TASK BRIEF
Below are records with pictures in them; print them exactly, omitting the pictures.

DATASET CONTENT
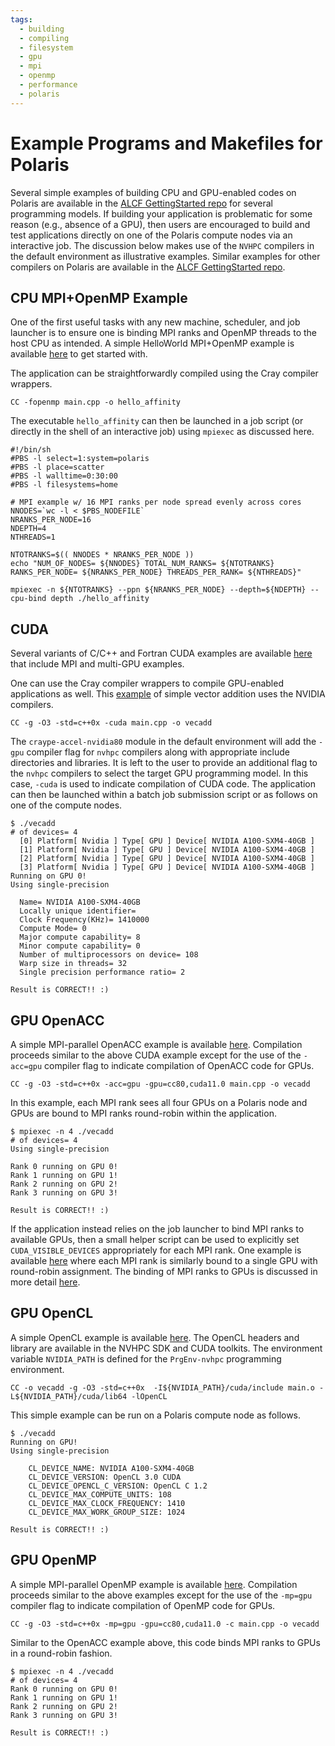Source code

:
 ```yaml
---
tags:
  - building
  - compiling
  - filesystem
  - gpu
  - mpi
  - openmp
  - performance
  - polaris
---
```


# Example Programs and Makefiles for Polaris

Several simple examples of building CPU and GPU-enabled codes on Polaris are available in the [ALCF GettingStarted repo](https://github.com/argonne-lcf/GettingStarted/tree/master/ProgrammingModels/Polaris) for several programming models. If building your application is problematic for some reason (e.g., absence of a GPU), then users are encouraged to build and test applications directly on one of the Polaris compute nodes via an interactive job. The discussion below makes use of the `NVHPC` compilers in the default environment as illustrative examples. Similar examples for other compilers on Polaris are available in the [ALCF GettingStarted repo](https://github.com/argonne-lcf/GettingStarted/tree/master/ProgrammingModels/Polaris).

## CPU MPI+OpenMP Example

One of the first useful tasks with any new machine, scheduler, and job launcher is to ensure one is binding MPI ranks and OpenMP threads to the host CPU as intended. A simple HelloWorld MPI+OpenMP example is available [here](https://github.com/argonne-lcf/GettingStarted/tree/master/Examples/Polaris/affinity_omp) to get started with.

The application can be straightforwardly compiled using the Cray compiler wrappers.
```
CC -fopenmp main.cpp -o hello_affinity
```

The executable `hello_affinity` can then be launched in a job script (or directly in the shell of an interactive job) using `mpiexec` as discussed here.

[//]: # (ToDo: Add link to running jobs page)

```
#!/bin/sh
#PBS -l select=1:system=polaris
#PBS -l place=scatter
#PBS -l walltime=0:30:00
#PBS -l filesystems=home

# MPI example w/ 16 MPI ranks per node spread evenly across cores
NNODES=`wc -l < $PBS_NODEFILE`
NRANKS_PER_NODE=16
NDEPTH=4
NTHREADS=1

NTOTRANKS=$(( NNODES * NRANKS_PER_NODE ))
echo "NUM_OF_NODES= ${NNODES} TOTAL_NUM_RANKS= ${NTOTRANKS} RANKS_PER_NODE= ${NRANKS_PER_NODE} THREADS_PER_RANK= ${NTHREADS}"

mpiexec -n ${NTOTRANKS} --ppn ${NRANKS_PER_NODE} --depth=${NDEPTH} --cpu-bind depth ./hello_affinity
```

## CUDA

Several variants of C/C++ and Fortran CUDA examples are available [here](https://github.com/argonne-lcf/GettingStarted/tree/master/ProgrammingModels/Polaris/CUDA) that include MPI and multi-GPU examples.

One can use the Cray compiler wrappers to compile GPU-enabled applications as well. This [example](https://github.com/argonne-lcf/GettingStarted/tree/master/ProgrammingModels/Polaris/CUDA/vecadd) of simple vector addition uses the NVIDIA compilers.

```
CC -g -O3 -std=c++0x -cuda main.cpp -o vecadd
```

The `craype-accel-nvidia80` module in the default environment will add the `-gpu` compiler flag for `nvhpc` compilers along with appropriate include directories and libraries. It is left to the user to provide an additional flag to the `nvhpc` compilers to select the target GPU programming model. In this case, `-cuda` is used to indicate compilation of CUDA code. The application can then be launched within a batch job submission script or as follows on one of the compute nodes.

```
$ ./vecadd 
# of devices= 4
  [0] Platform[ Nvidia ] Type[ GPU ] Device[ NVIDIA A100-SXM4-40GB ]
  [1] Platform[ Nvidia ] Type[ GPU ] Device[ NVIDIA A100-SXM4-40GB ]
  [2] Platform[ Nvidia ] Type[ GPU ] Device[ NVIDIA A100-SXM4-40GB ]
  [3] Platform[ Nvidia ] Type[ GPU ] Device[ NVIDIA A100-SXM4-40GB ]
Running on GPU 0!
Using single-precision

  Name= NVIDIA A100-SXM4-40GB
  Locally unique identifier= 
  Clock Frequency(KHz)= 1410000
  Compute Mode= 0
  Major compute capability= 8
  Minor compute capability= 0
  Number of multiprocessors on device= 108
  Warp size in threads= 32
  Single precision performance ratio= 2

Result is CORRECT!! :)
```

## GPU OpenACC

A simple MPI-parallel OpenACC example is available [here](https://github.com/argonne-lcf/GettingStarted/tree/master/ProgrammingModels/Polaris/OpenACC/vecadd_mpi). Compilation proceeds similar to the above CUDA example except for the use of the `-acc=gpu` compiler flag to indicate compilation of OpenACC code for GPUs.
```
CC -g -O3 -std=c++0x -acc=gpu -gpu=cc80,cuda11.0 main.cpp -o vecadd
```
In this example, each MPI rank sees all four GPUs on a Polaris node and GPUs are bound to MPI ranks round-robin within the application.

```
$ mpiexec -n 4 ./vecadd
# of devices= 4
Using single-precision

Rank 0 running on GPU 0!
Rank 1 running on GPU 1!
Rank 2 running on GPU 2!
Rank 3 running on GPU 3!

Result is CORRECT!! :)
```
If the application instead relies on the job launcher to bind MPI ranks to available GPUs, then a small helper script can be used to explicitly set `CUDA_VISIBLE_DEVICES` appropriately for each MPI rank. One example is available [here](https://github.com/argonne-lcf/GettingStarted/tree/master/Examples/Polaris/affinity_gpu) where each MPI rank is similarly bound to a single GPU with round-robin assignment. The binding of MPI ranks to GPUs is discussed in more detail [here](../running-jobs.md#binding-mpi-ranks-to-gpus).

[//]: # (ToDo: Add link to running jobs page)

## GPU OpenCL

A simple OpenCL example is available [here](https://github.com/argonne-lcf/GettingStarted/tree/master/ProgrammingModels/Polaris/OpenCL/vecadd). The OpenCL headers and library are available in the NVHPC SDK and CUDA toolkits. The environment variable `NVIDIA_PATH` is defined for the `PrgEnv-nvhpc` programming environment. 
```
CC -o vecadd -g -O3 -std=c++0x  -I${NVIDIA_PATH}/cuda/include main.o -L${NVIDIA_PATH}/cuda/lib64 -lOpenCL
```

This simple example can be run on a Polaris compute node as follows.
```
$ ./vecadd
Running on GPU!
Using single-precision

    CL_DEVICE_NAME: NVIDIA A100-SXM4-40GB
    CL_DEVICE_VERSION: OpenCL 3.0 CUDA
    CL_DEVICE_OPENCL_C_VERSION: OpenCL C 1.2 
    CL_DEVICE_MAX_COMPUTE_UNITS: 108
    CL_DEVICE_MAX_CLOCK_FREQUENCY: 1410
    CL_DEVICE_MAX_WORK_GROUP_SIZE: 1024

Result is CORRECT!! :)
```

## GPU OpenMP

A simple MPI-parallel OpenMP example is available [here](https://github.com/argonne-lcf/GettingStarted/tree/master/ProgrammingModels/Polaris/OpenMP/vecadd_mpi). Compilation proceeds similar to the above examples except for the use of the `-mp=gpu` compiler flag to indicate compilation of OpenMP code for GPUs.

```
CC -g -O3 -std=c++0x -mp=gpu -gpu=cc80,cuda11.0 -c main.cpp -o vecadd
```

Similar to the OpenACC example above, this code binds MPI ranks to GPUs in a round-robin fashion. 
```
$ mpiexec -n 4 ./vecadd
# of devices= 4
Rank 0 running on GPU 0!
Rank 1 running on GPU 1!
Rank 2 running on GPU 2!
Rank 3 running on GPU 3!

Result is CORRECT!! :)
```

ANSWER TO THIS TASK
Source code

:
 ```yaml
---
tags:
  - building
  - compiling
  - filesystem
  - gpu
  - mpi
  - openmp
  - performance
  - polaris
---
```


# Example Programs and Makefiles for Polaris

Several simple examples of building CPU and GPU-enabled codes on Polaris are available in the [ALCF GettingStarted repo](https://github.com/argonne-lcf/GettingStarted/tree/master/ProgrammingModels/Polaris) for several programming models. If building your application is problematic for some reason (e.g., absence of a GPU), then users are encouraged to build and test applications directly on one of the Polaris compute nodes via an interactive job. The discussion below makes use of the `NVHPC` compilers in the default environment as illustrative examples. Similar examples for other compilers on Polaris are available in the [ALCF GettingStarted repo](https://github.com/argonne-lcf/GettingStarted/tree/master/ProgrammingModels/Polaris).

## CPU MPI+OpenMP Example

One of the first useful tasks with any new machine, scheduler, and job launcher is to ensure one is binding MPI ranks and OpenMP threads to the host CPU as intended. A simple HelloWorld MPI+OpenMP example is available [here](https://github.com/argonne-lcf/GettingStarted/tree/master/Examples/Polaris/affinity_omp) to get started with.

The application can be straightforwardly compiled using the Cray compiler wrappers.
```
CC -fopenmp main.cpp -o hello_affinity
```

The executable `hello_affinity` can then be launched in a job script (or directly in the shell of an interactive job) using `mpiexec` as discussed here.

[//]: # (ToDo: Add link to running jobs page)

```
#!/bin/sh
#PBS -l select=1:system=polaris
#PBS -l place=scatter
#PBS -l walltime=0:30:00
#PBS -l filesystems=home

# MPI example w/ 16 MPI ranks per node spread evenly across cores
NNODES=`wc -l < $PBS_NODEFILE`
NRANKS_PER_NODE=16
NDEPTH=4
NTHREADS=1

NTOTRANKS=$(( NNODES * NRANKS_PER_NODE ))
echo "NUM_OF_NODES= ${NNODES} TOTAL_NUM_RANKS= ${NTOTRANKS} RANKS_PER_NODE= ${NRANKS_PER_NODE} THREADS_PER_RANK= ${NTHREADS}"

mpiexec -n ${NTOTRANKS} --ppn ${NRANKS_PER_NODE} --depth=${NDEPTH} --cpu-bind depth ./hello_affinity
```

## CUDA

Several variants of C/C++ and Fortran CUDA examples are available [here](https://github.com/argonne-lcf/GettingStarted/tree/master/ProgrammingModels/Polaris/CUDA) that include MPI and multi-GPU examples.

One can use the Cray compiler wrappers to compile GPU-enabled applications as well. This [example](https://github.com/argonne-lcf/GettingStarted/tree/master/ProgrammingModels/Polaris/CUDA/vecadd) of simple vector addition uses the NVIDIA compilers.

```
CC -g -O3 -std=c++0x -cuda main.cpp -o vecadd
```

The `craype-accel-nvidia80` module in the default environment will add the `-gpu` compiler flag for `nvhpc` compilers along with appropriate include directories and libraries. It is left to the user to provide an additional flag to the `nvhpc` compilers to select the target GPU programming model. In this case, `-cuda` is used to indicate compilation of CUDA code. The application can then be launched within a batch job submission script or as follows on one of the compute nodes.

```
$ ./vecadd 
# of devices= 4
  [0] Platform[ Nvidia ] Type[ GPU ] Device[ NVIDIA A100-SXM4-40GB ]
  [1] Platform[ Nvidia ] Type[ GPU ] Device[ NVIDIA A100-SXM4-40GB ]
  [2] Platform[ Nvidia ] Type[ GPU ] Device[ NVIDIA A100-SXM4-40GB ]
  [3] Platform[ Nvidia ] Type[ GPU ] Device[ NVIDIA A100-SXM4-40GB ]
Running on GPU 0!
Using single-precision

  Name= NVIDIA A100-SXM4-40GB
  Locally unique identifier= 
  Clock Frequency(KHz)= 1410000
  Compute Mode= 0
  Major compute capability= 8
  Minor compute capability= 0
  Number of multiprocessors on device= 108
  Warp size in threads= 32
  Single precision performance ratio= 2

Result is CORRECT!! :)
```

## GPU OpenACC

A simple MPI-parallel OpenACC example is available [here](https://github.com/argonne-lcf/GettingStarted/tree/master/ProgrammingModels/Polaris/OpenACC/vecadd_mpi). Compilation proceeds similar to the above CUDA example except for the use of the `-acc=gpu` compiler flag to indicate compilation of OpenACC code for GPUs.
```
CC -g -O3 -std=c++0x -acc=gpu -gpu=cc80,cuda11.0 main.cpp -o vecadd
```
In this example, each MPI rank sees all four GPUs on a Polaris node and GPUs are bound to MPI ranks round-robin within the application.

```
$ mpiexec -n 4 ./vecadd
# of devices= 4
Using single-precision

Rank 0 running on GPU 0!
Rank 1 running on GPU 1!
Rank 2 running on GPU 2!
Rank 3 running on GPU 3!

Result is CORRECT!! :)
```
If the application instead relies on the job launcher to bind MPI ranks to available GPUs, then a small helper script can be used to explicitly set `CUDA_VISIBLE_DEVICES` appropriately for each MPI rank. One example is available [here](https://github.com/argonne-lcf/GettingStarted/tree/master/Examples/Polaris/affinity_gpu) where each MPI rank is similarly bound to a single GPU with round-robin assignment. The binding of MPI ranks to GPUs is discussed in more detail [here](../running-jobs.md#binding-mpi-ranks-to-gpus).

[//]: # (ToDo: Add link to running jobs page)

## GPU OpenCL

A simple OpenCL example is available [here](https://github.com/argonne-lcf/GettingStarted/tree/master/ProgrammingModels/Polaris/OpenCL/vecadd). The OpenCL headers and library are available in the NVHPC SDK and CUDA toolkits. The environment variable `NVIDIA_PATH` is defined for the `PrgEnv-nvhpc` programming environment. 
```
CC -o vecadd -g -O3 -std=c++0x  -I${NVIDIA_PATH}/cuda/include main.o -L${NVIDIA_PATH}/cuda/lib64 -lOpenCL
```

This simple example can be run on a Polaris compute node as follows.
```
$ ./vecadd
Running on GPU!
Using single-precision

    CL_DEVICE_NAME: NVIDIA A100-SXM4-40GB
    CL_DEVICE_VERSION: OpenCL 3.0 CUDA
    CL_DEVICE_OPENCL_C_VERSION: OpenCL C 1.2 
    CL_DEVICE_MAX_COMPUTE_UNITS: 108
    CL_DEVICE_MAX_CLOCK_FREQUENCY: 1410
    CL_DEVICE_MAX_WORK_GROUP_SIZE: 1024

Result is CORRECT!! :)
```

## GPU OpenMP

A simple MPI-parallel OpenMP example is available [here](https://github.com/argonne-lcf/GettingStarted/tree/master/ProgrammingModels/Polaris/OpenMP/vecadd_mpi). Compilation proceeds similar to the above examples except for the use of the `-mp=gpu` compiler flag to indicate compilation of OpenMP code for GPUs.

```
CC -g -O3 -std=c++0x -mp=gpu -gpu=cc80,cuda11.0 -c main.cpp -o vecadd
```

Similar to the OpenACC example above, this code binds MPI ranks to GPUs in a round-robin fashion. 
```
$ mpiexec -n 4 ./vecadd
# of devices= 4
Rank 0 running on GPU 0!
Rank 1 running on GPU 1!
Rank 2 running on GPU 2!
Rank 3 running on GPU 3!

Result is CORRECT!! :)
```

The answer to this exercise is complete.